- Born: 1 May 1892 Glasgow
- Died: 15 April 1970 (aged 77)
- Alma mater: St Mungo's Academy, Glasgow St Malachy's College in Belfast National University of Ireland

= James McSparran =

Irish barrister and nationalist politician (1892-1970)

James McSparran QC (1 May 1892 – 15 April 1970), was an Irish barrister and nationalist politician.

McSparran was born in Glasgow to an Irish family He studied at St Mungo's Academy, Glasgow, then St Malachy's College in Belfast, Queen's University of Belfast, and the National University of Ireland.

McSparran was called to the Irish Bar in 1916, and later became a King's Counsel. He also had interests in the Irish News.

== Political career ==
At the 1945 Northern Ireland general election, McSparran was elected for the Nationalist Party in Mourne: during his own campaign McSparran emphasised the need for northern nationalists to unite to help themselves, as well as promoting their aim to end partition.

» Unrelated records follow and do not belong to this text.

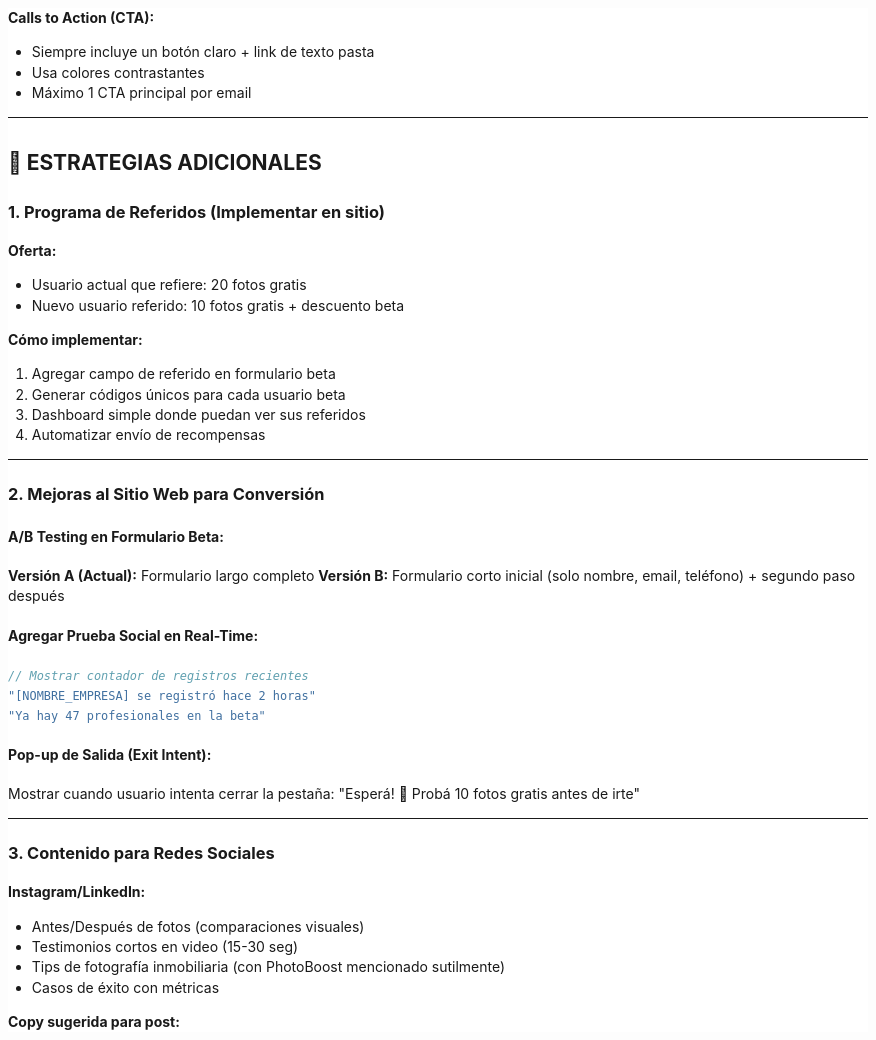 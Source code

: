 **Calls to Action (CTA):**
- Siempre incluye un botón claro + link de texto pasta
- Usa colores contrastantes
- Máximo 1 CTA principal por email

---

## 🎯 ESTRATEGIAS ADICIONALES

### 1. Programa de Referidos (Implementar en sitio)

**Oferta:**
- Usuario actual que refiere: 20 fotos gratis
- Nuevo usuario referido: 10 fotos gratis + descuento beta

**Cómo implementar:**
1. Agregar campo de referido en formulario beta
2. Generar códigos únicos para cada usuario beta
3. Dashboard simple donde puedan ver sus referidos
4. Automatizar envío de recompensas

---

### 2. Mejoras al Sitio Web para Conversión

#### A/B Testing en Formulario Beta:

**Versión A (Actual):** Formulario largo completo
**Versión B:** Formulario corto inicial (solo nombre, email, teléfono) + segundo paso después

#### Agregar Prueba Social en Real-Time:

```javascript
// Mostrar contador de registros recientes
"[NOMBRE_EMPRESA] se registró hace 2 horas"
"Ya hay 47 profesionales en la beta"
```

#### Pop-up de Salida (Exit Intent):

Mostrar cuando usuario intenta cerrar la pestaña:
"Esperá! 🎁 Probá 10 fotos gratis antes de irte"

---

### 3. Contenido para Redes Sociales

**Instagram/LinkedIn:**
- Antes/Después de fotos (comparaciones visuales)
- Testimonios cortos en video (15-30 seg)
- Tips de fotografía inmobiliaria (con PhotoBoost mencionado sutilmente)
- Casos de éxito con métricas

**Copy sugerida para post:**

He immediately became the Chairman of the Nationalist Party at Stormont, and was the founding Chairman of the Anti-Partition of Ireland League. In 1953, he became instead the President of the League, and in 1958, he stood down from Parliament and his position as Chairman of the Nationalist Party in order to concentrate on his legal career.

McSparran remained active as a barrister and supported the Northern Ireland Civil Rights Association.

An avid Glasgow Celtic fan, he died in Hampden Park as he watched the European Cup semi-final between Glasgow Celtic and Leeds United.

==Family life==

McSparran had, through his Antrim roots, deep connections with many prominent Catholic families with clerical links and business interests. His brothers included Canon John McSparran, a senior priest of the Diocese of Down and Connor and Dr. Daniel McSparran, Chairman of The Irish News newspaper and Chair of Belfast Celtic.

His son, James D. McSparran KC also practised at the Northern Ireland Bar.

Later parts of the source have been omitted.